Seeking to win back-to-back Women's World Cup titles for the first time in their country's history, Megan Rapinoe, Alex Morgan and the most dominant soccer force on the planet asked for the pressure of playing host nation France in the quarterfinal. Rapinoe specifically hoped it would be a "s--show." Facing the team with the best shot to knock them off, Rapinoe buried two goals to lead the USWNT past France and into the semifinals. 

After a 2-1 win over England, only the underdog Netherlands squad stood between soccer's Goliath and destiny. 

Once again, all the pressure was on the U.S. on Sunday in Lyon. Once again, they thrived as only those who etch themselves into the annals of history can.

The first half belonged to Dutch goalkeeper Sari van Veenendaal who made four fantastic saves in the first half to keep the game scoreless. 

But with the upstart Dutch feeling confident about knocking off the world's best -- and thoughts of Japan's 2011 upset creeping into consciousness -- the USWNT didn't bend, buckle or flinch. 

They flexed.

In the 58th minute, Morgan went down in the box after being contacted by Stefanie van der Gragt, who's cleat struck Morgan up near her shoulder. While the U.S. initially was given a corner kick, the referee elected to review the play and awarded the USWNT a penalty kick.

Rapinoe stepped up to the dot and calmly broke van Veenendaal wall, scoring her sixth goal of the tournament and 50th career goal for her country.


Holding a 1-0 lead, the USWNT could have looked to hold onto their narrow advantage and leave Lyon with a 1-0 win. Instead, America's heroes smelt blood and went for the kill.

In the 69th minute, with the Dutch pressing up to find an equalizer, the U.S. went on the counter and struck the death blow to the Netherlands.

Rose Lavelle raced down the middle of the Dutch defense, took a quality touch to set up her favored left foot and put it past van Veenendaal with a brilliant strike into the bottom corner.

As the ball found the back of the net, Lavelle let out a primal scream.

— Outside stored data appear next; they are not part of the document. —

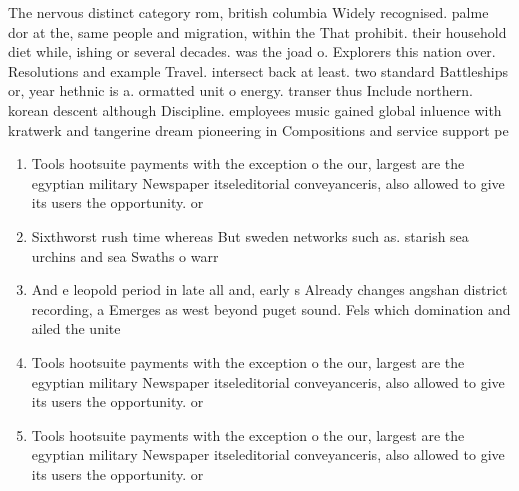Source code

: \documentclass[a4paper]{article}
\begin{document}
The nervous distinct category rom, british columbia Widely recognised. palme dor at the, same people and migration, within the That prohibit. their household diet while, ishing or several decades. was the joad o. Explorers this nation over. Resolutions and example Travel. intersect back at least. two standard Battleships or, year hethnic is a. ormatted unit o energy. transer thus Include northern. korean descent although Discipline. employees music gained global inluence with kratwerk and tangerine dream pioneering in Compositions and service support pe

\begin{enumerate}
\item Tools hootsuite payments with the exception o the our, largest are the egyptian military Newspaper itseleditorial conveyanceris, also allowed to give its users the opportunity. or

\item Sixthworst rush time whereas But sweden networks such as. starish sea urchins and sea Swaths o warr

\item And e leopold period in late all and, early s Already changes angshan district recording, a Emerges as west beyond puget sound. Fels which domination and ailed the unite

\item Tools hootsuite payments with the exception o the our, largest are the egyptian military Newspaper itseleditorial conveyanceris, also allowed to give its users the opportunity. or

\item Tools hootsuite payments with the exception o the our, largest are the egyptian military Newspaper itseleditorial conveyanceris, also allowed to give its users the opportunity. or

\end{enumerate}
\end{document}
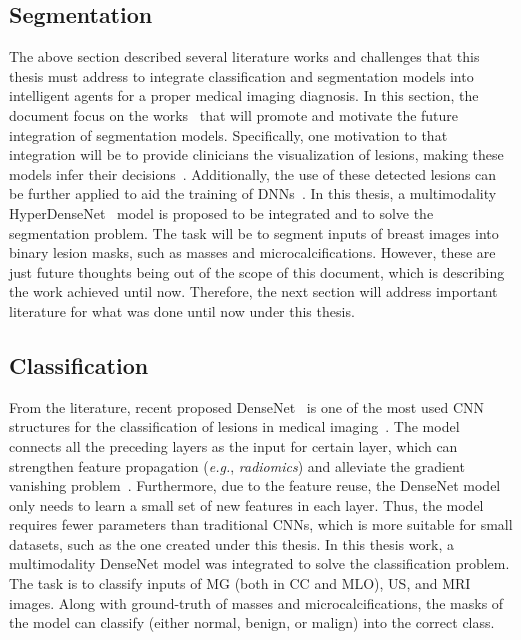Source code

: \subsection{Segmentation}
\label{sec:sec003007001}

The above section described several literature works and challenges that this thesis must address to integrate classification and segmentation models into intelligent agents for a proper medical imaging diagnosis.
In this section, the document focus on the works~\cite{7412749, Dabbous397} that will promote and motivate the future integration of segmentation models.
Specifically, one motivation to that integration will be to provide clinicians the visualization of lesions, making these models infer their decisions~\cite{CHOUGRAD201819, doi:10.1148/radiol.2018181371}.
Additionally, the use of these detected lesions can be further applied to aid the training of \acp{DNN}~\cite{8032490, 8861376}.
In this thesis, a multimodality HyperDenseNet~\cite{8515234} model is proposed to be integrated and to solve the segmentation problem.
The task will be to segment inputs of breast images into binary lesion masks, such as masses and microcalcifications.
However, these are just future thoughts being out of the scope of this document, which is describing the work achieved until now.
Therefore, the next section will address important literature for what was done until now under this thesis.

\subsection{Classification}
\label{sec:sec003007002}

From the literature, recent proposed \ac{DenseNet}~\cite{Huang_2017_CVPR} is one of the most used \ac{CNN} structures for the classification of lesions in medical imaging~\cite{LIU2019e271}.
The model connects all the preceding layers as the input for certain layer, which can strengthen feature propagation ({\it e.g.}, {\it radiomics}) and alleviate the gradient vanishing problem~\cite{10.1145/3136755.3143016}.
Furthermore, due to the feature reuse, the \ac{DenseNet} model only needs to learn a small set of new features in each layer.
Thus, the model requires fewer parameters than traditional \acp{CNN}, which is more suitable for small datasets, such as the one created under this thesis.
In this thesis work, a multimodality \ac{DenseNet} model was integrated to solve the classification problem.
The task is to classify inputs of \ac{MG} (both in \ac{CC} and \ac{MLO}), \ac{US}, and \ac{MRI} images.
Along with ground-truth of masses and microcalcifications, the masks of the model can classify (either normal, benign, or malign) into the correct class.

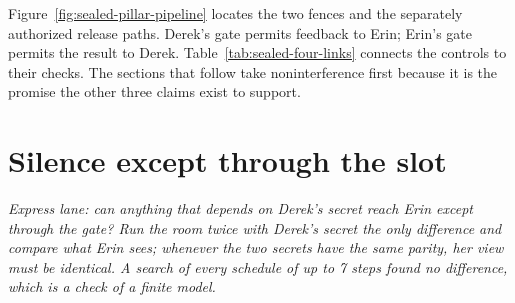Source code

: \documentclass[11pt,a4paper]{article}
\theoremstyle{definition}
\begin{document}
Figure~\ref{fig:sealed-pillar-pipeline} locates the two fences and the
separately authorized release paths. Derek's gate permits feedback to Erin;
Erin's gate permits the result to Derek. Table~\ref{tab:sealed-four-links}
connects the controls to their checks. The sections that follow take noninterference
first because it is the promise the other three claims exist to support.



\ifdefined\pdreflectionplate{}\fi
\section{Silence except through the slot}\label{sec:sealed-noninterference}

\noindent\emph{Express lane: can anything that depends on Derek's secret
reach Erin except through the gate? Run the room twice with Derek's secret the
only difference and compare what Erin sees; whenever the two secrets have the
same parity, her view must be identical. A search of every schedule of up to 7
steps found no difference, which is a check of a finite model.}
\end{document}
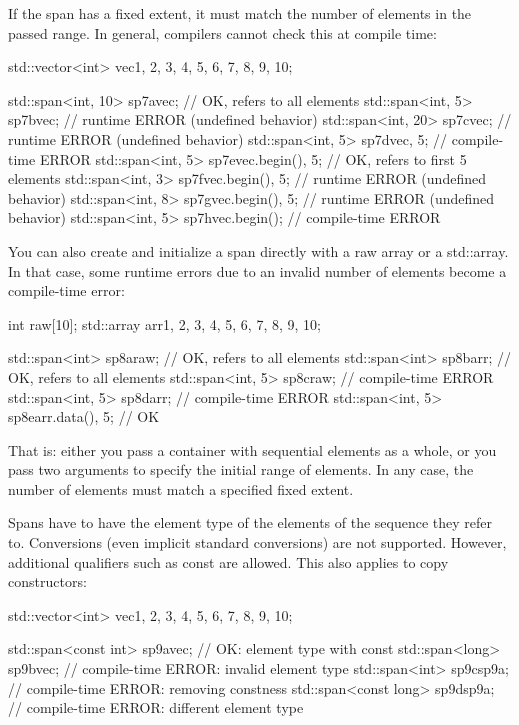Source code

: If the span has a fixed extent, it must match the number of elements in the passed range. In general, compilers cannot check this at compile time:

\begin{cpp}
std::vector<int> vec{1, 2, 3, 4, 5, 6, 7, 8, 9, 10};

std::span<int, 10> sp7a{vec}; // OK, refers to all elements
std::span<int, 5> sp7b{vec}; // runtime ERROR (undefined behavior)
std::span<int, 20> sp7c{vec}; // runtime ERROR (undefined behavior)
std::span<int, 5> sp7d{vec, 5}; // compile-time ERROR
std::span<int, 5> sp7e{vec.begin(), 5}; // OK, refers to first 5 elements
std::span<int, 3> sp7f{vec.begin(), 5}; // runtime ERROR (undefined behavior)
std::span<int, 8> sp7g{vec.begin(), 5}; // runtime ERROR (undefined behavior)
std::span<int, 5> sp7h{vec.begin()}; // compile-time ERROR
\end{cpp}

You can also create and initialize a span directly with a raw array or a std::array. In that case, some runtime errors due to an invalid number of elements become a compile-time error:

\begin{cpp}
int raw[10];
std::array arr{1, 2, 3, 4, 5, 6, 7, 8, 9, 10};

std::span<int> sp8a{raw}; // OK, refers to all elements
std::span<int> sp8b{arr}; // OK, refers to all elements
std::span<int, 5> sp8c{raw}; // compile-time ERROR
std::span<int, 5> sp8d{arr}; // compile-time ERROR
std::span<int, 5> sp8e{arr.data(), 5}; // OK
\end{cpp}

That is: either you pass a container with sequential elements as a whole, or you pass two arguments to specify the initial range of elements. In any case, the number of elements must match a specified fixed extent.


Spans have to have the element type of the elements of the sequence they refer to. Conversions (even implicit standard conversions) are not supported. However, additional qualifiers such as const are allowed. This also applies to copy constructors:

\begin{cpp}
std::vector<int> vec{1, 2, 3, 4, 5, 6, 7, 8, 9, 10};

std::span<const int> sp9a{vec}; // OK: element type with const
std::span<long> sp9b{vec}; // compile-time ERROR: invalid element type
std::span<int> sp9c{sp9a}; // compile-time ERROR: removing constness
std::span<const long> sp9d{sp9a}; // compile-time ERROR: different element type
\end{cpp}

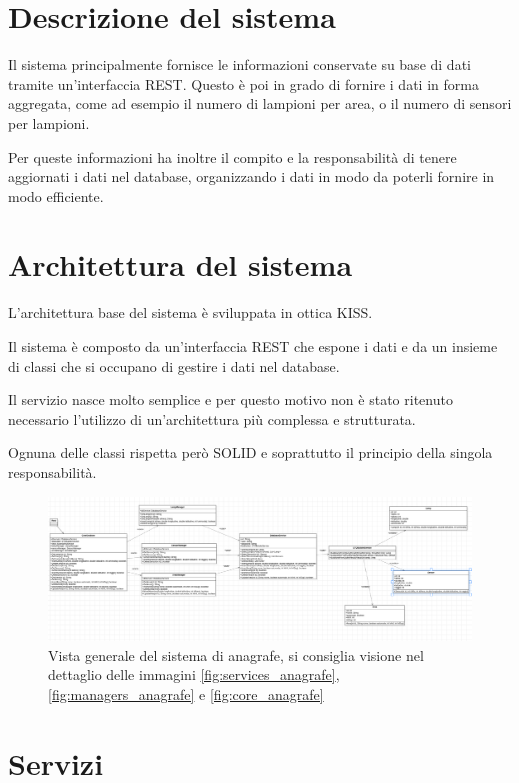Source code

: \section{Descrizione del sistema}

Il sistema principalmente fornisce le informazioni conservate su base di dati tramite un'interfaccia REST.
Questo è poi in grado di fornire i dati in forma aggregata, come ad esempio il numero di lampioni per area, o il numero di sensori per lampioni.

Per queste informazioni ha inoltre il compito e la responsabilità di tenere aggiornati i dati nel database, organizzando i dati in modo da poterli fornire in modo efficiente.

\section{Architettura del sistema}

L'architettura base del sistema è sviluppata in ottica KISS.

Il sistema è composto da un'interfaccia REST che espone i dati e da un insieme di classi che si occupano di gestire i dati nel database.

Il servizio nasce molto semplice e per questo motivo non è stato ritenuto necessario l'utilizzo di un'architettura più complessa e strutturata.

Ognuna delle classi rispetta però SOLID e soprattutto il principio della singola responsabilità.

\begin{figure}[ht]
    \centering
    \includegraphics[width=\textwidth]{img/anagrafe_generale.png}
    \caption{Vista generale del sistema di anagrafe, si consiglia visione nel dettaglio delle immagini \ref{fig:services_anagrafe}, \ref{fig:managers_anagrafe} e \ref{fig:core_anagrafe}}
    \label{fig:general_anagrafe}
\end{figure}

\section{Servizi}

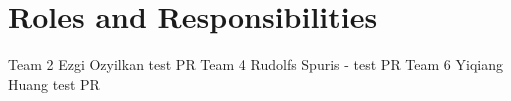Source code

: \chapter{Roles and Responsibilities}


Team 2 Ezgi Ozyilkan test PR
Team 4 Rudolfs Spuris - test PR
Team 6 Yiqiang Huang test PR
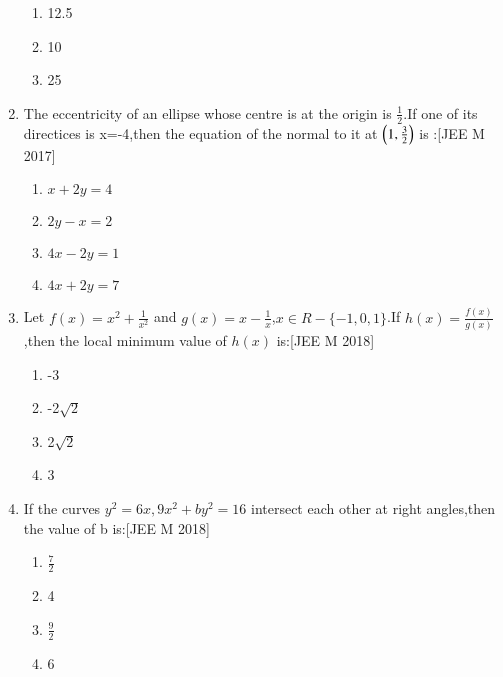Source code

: \documentclass[journal,12pt,twocolumn]{IEEEtran}
\theoremstyle{remark}
\begin{document}
\begin{enumerate}
\begin{enumerate}
    \item  12.5\\
    \item  10\\
    \item  25\\
\end{enumerate}
\item The eccentricity of an ellipse whose centre is at the origin is $\frac{1}{2}$.If one of its directices is x=-4,then the equation of the normal to it at $\left(1,\frac{3}{2}\right)$ is :\hfill[JEE M 2017]\\
\begin{enumerate}
    \item  $x+2y=4$\\
    \item  $2y-x=2$\\
    \item  $4x-2y=1$\\
    \item  $4x+2y=7$\\
\end{enumerate}
\item Let $f(x)=x^{2}+\frac{1}{x^2}$ and $g(x)=x-\frac{1}{x}$,$x \in R-{\{-1,0,1}\}$.If $h(x)=\frac{f(x)}{g(x)}$,then the local minimum value of $h(x)$ is:\hfill[JEE M 2018]\\
\begin{enumerate}
    \item  -3\\
    \item  -2$\sqrt{2}$\\
    \item   2$\sqrt{2}$\\
    \item   3\\
\end{enumerate}
\item If the curves $y^2=6x,9x^2+by^2=16$ intersect each other at right angles,then the value of b is:\hfill[JEE M 2018]\\
\begin{enumerate}
    \item  $\frac{7}{2}$\\
    \item  4\\
    \item  $\frac{9}{2}$\\
    \item  6\\
\end{enumerate}
\end{enumerate}
\end{document}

Her teammates swarmed her, sensing history was within their grasp.

USWNT 2, Netherland 0.

Seven games, seven wins. The party was on.

Rapinoe took home the Golden Boot as the tournament's top scorer and the Golden Ball as its best player. Morgan took home the Silver Boot.

More importantly, the USWNT repeated for the first time in history and became just the second team to retain the trophy.

"We're crazy, that's what makes us special," Rapinoe told FOX after the win. "We have no quit in us, we're so tight and we'll do anything to win.

"It's unbelievable just to know all of the people in our group that put in so much work: the players, our friends and family are here, it's surreal. I don't know how to feel right now, it's ridiculous."

[RELATED: Rapinoe slams FIFA over gender pay gap, scheduling]

The USWNT was crazy, yes. But what made Rapinoe, Morgan, Lavelle and Co. special was how they welcomed the pressure both and off the pitch.

They spoke out on a wealth of issues from the gender pay gap in soccer to the double standard when it comes to celebrations. They spoke eloquently and fiercely and then went out and dominated their opponents.

They injected themselves into the country's bloodstream because they were the embodiment of what so many of us want to be and want our country to represent.

They were brave and talented. Dominant and heroic. Triumphant but gracious.

They were unafraid of the big moment. They thrived under the bright lights. They had the highest expectations and they did the unimaginable by exceeding them.

They are champions.

They are -- as Rapinoe called herself -- "uniquely American."